The Bike That Wants to Replace Your Car... and Your Hardtail

A deep dive on the Bombtrack Beyond+ Midtail, a bike blending cargo-hauling utility with modern, off-road bikepacking capability. Is this the ultimate "do-it-all" rig?

The Bike That Wants to Replace Your Car... and Your Hardtail

I spend a lot of time thinking about the "N+1" bike problem. It’s the playful justification for owning a fleet of specialized tools: a road bike for speed, a gravel bike for long mixed-surface days, a hardtail for singletrack. But I’ve always felt there's a missing category, one that I'd call "U+1"—the "Utility" bike.
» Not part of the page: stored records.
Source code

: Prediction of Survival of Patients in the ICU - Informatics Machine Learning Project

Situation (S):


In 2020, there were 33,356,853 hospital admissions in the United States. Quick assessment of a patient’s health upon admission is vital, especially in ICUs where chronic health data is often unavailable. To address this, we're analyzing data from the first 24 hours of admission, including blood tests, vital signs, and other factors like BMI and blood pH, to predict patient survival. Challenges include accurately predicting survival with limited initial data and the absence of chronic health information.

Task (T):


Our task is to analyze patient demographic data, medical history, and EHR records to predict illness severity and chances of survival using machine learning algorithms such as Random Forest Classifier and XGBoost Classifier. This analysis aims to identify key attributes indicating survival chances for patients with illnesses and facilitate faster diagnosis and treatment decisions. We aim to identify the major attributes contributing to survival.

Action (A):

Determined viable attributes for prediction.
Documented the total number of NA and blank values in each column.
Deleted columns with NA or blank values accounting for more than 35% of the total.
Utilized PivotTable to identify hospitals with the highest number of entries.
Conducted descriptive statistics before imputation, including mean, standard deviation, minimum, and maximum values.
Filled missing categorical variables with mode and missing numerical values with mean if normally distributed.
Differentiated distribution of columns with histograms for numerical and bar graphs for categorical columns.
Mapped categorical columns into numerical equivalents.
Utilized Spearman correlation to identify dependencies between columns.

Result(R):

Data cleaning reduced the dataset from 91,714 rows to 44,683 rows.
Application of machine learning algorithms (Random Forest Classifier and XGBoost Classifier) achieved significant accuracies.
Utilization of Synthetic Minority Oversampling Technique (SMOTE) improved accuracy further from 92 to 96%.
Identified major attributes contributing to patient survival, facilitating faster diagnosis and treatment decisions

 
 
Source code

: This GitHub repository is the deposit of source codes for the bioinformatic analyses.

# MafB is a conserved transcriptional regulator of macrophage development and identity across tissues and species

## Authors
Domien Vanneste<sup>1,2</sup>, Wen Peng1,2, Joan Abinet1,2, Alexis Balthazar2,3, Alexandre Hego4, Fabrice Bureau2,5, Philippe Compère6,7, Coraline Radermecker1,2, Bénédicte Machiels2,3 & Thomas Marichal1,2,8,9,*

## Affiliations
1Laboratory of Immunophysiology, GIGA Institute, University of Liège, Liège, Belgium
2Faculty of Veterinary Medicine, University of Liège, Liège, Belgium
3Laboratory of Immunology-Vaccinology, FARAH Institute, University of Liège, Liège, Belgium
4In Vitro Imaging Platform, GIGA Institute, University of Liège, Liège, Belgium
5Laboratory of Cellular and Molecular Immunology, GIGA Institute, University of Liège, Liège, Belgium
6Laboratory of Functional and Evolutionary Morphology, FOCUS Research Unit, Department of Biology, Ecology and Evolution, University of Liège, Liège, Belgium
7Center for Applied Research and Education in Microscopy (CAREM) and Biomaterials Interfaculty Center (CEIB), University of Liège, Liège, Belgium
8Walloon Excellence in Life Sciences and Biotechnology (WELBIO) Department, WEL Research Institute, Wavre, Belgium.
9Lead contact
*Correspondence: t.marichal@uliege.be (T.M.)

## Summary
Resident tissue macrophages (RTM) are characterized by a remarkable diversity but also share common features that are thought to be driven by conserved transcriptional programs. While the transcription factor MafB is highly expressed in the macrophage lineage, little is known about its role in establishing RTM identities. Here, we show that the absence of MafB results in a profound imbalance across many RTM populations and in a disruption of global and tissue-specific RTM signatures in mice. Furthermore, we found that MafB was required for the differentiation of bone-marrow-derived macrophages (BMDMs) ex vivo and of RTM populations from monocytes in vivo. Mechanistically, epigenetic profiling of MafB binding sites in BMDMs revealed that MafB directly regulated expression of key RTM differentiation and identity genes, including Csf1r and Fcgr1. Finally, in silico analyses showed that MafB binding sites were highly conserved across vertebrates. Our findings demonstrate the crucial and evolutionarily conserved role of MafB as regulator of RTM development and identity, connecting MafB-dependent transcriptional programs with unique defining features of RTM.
This is the bike for the rest of life: the grocery runs, the hardware store trips, the rides to the park with a kid. The problem is that most utility bikes are just that: utilitarian. They're heavy, ride like a bus, and aren't exactly "fun." You’d never dream of taking one on a proper adventure.

This is why I’m so endlessly fascinated by the emerging category of "midtail" cargo bikes, and this new Bombtrack Beyond+ Midtail looks like a near-perfect example of the concept. It seems to be asking a compelling question: What if your utility bike was also your adventure bike?

At first glance, it’s a cargo bike. The "midtail" name refers to its extended 580mm chainstays and the beefy, 60-centimeter-long integrated rear rack. This isn't just a rack bolted onto a frame; it's a core, structural part of the bike. Bombtrack says it's ideal for a pair of child seats or four panniers. This is the "utility" part, and it's a serious proposition. It’s a bike designed to haul significant, life-sized loads without flinching. It even comes with a kickstand.

But then you look closer, and the "Beyond+" DNA—Bombtrack's adventure-touring line—is everywhere. This is not just a beefed-up commuter.

The frame is suspension-corrected for a 120mm to 130mm fork. The tire clearance is massive, fitting a full-on 29" x 3.0" tire. It has boost spacing and a UDH, making it compatible with any modern mountain bike drivetrain. It has internal routing for a dropper post. The build kit includes a Shimano Deore 4-piston front brake. This isn't the spec you put on a bike that's just meant to grab milk. This is the spec you put on a bike that's designed to be ridden, loaded, down a bumpy mountain descent.

What I find most compelling is how Bombtrack has apparently synthesized these two opposing design philosophies—cargo hauler and off-road explorer—into a single, cohesive frame. The downtube is quadruple-butted, making it incredibly stiff at the headtube junction to manage all that front-end load, whether from a suspension fork or a loaded-down rigid fork. And the mounts... my god, the mounts. There are three-pack mounts on the fork, on the downtube, inside the main triangle, on the back of the seat tube, and even on the rear rack stays. This thing is a blank canvas for the most imaginative bikepacker.

The geometry and build kit tell the rest of the story. The headtube angle is a stable 68.5°, and the bottom bracket is a very low 80mm drop. This is a bike designed to feel planted and secure, not twitchy. The drivetrain is a complete, no-fuss Shimano Deore 12-speed group with a massive 10-51T cassette. This is a crucial, practical choice. Bombtrack knows you’re going to be hauling 50+ pounds of gear (or kids) up a steep climb, and they’ve given you the climbing gear to do it.

So, who is this bike for? It seems to be for someone like me—someone who wants to integrate a bike more fully into their daily life but refuses to give up the call of the trail. It’s for the parent who wants to drop their kid off at daycare and then keep riding right onto the singletrack. It’s for the round-the-world tourist who needs to carry four panniers and tackle rough fire roads.

At $3,299.99 for the complete (or $1,279.99 for the frameset), it's a significant investment. But when I think about what it's designed to do, the price seems rational. It's not just a bike; it's a platform. It's a car-replacer that can also replace your hardtail. With only 100 frames in the first batch and a February 2026 delivery, it’s also going to be an elusive one. More than anything, the Beyond+ Midtail feels like a definitive statement: utility and adventure don't have to be mutually exclusive.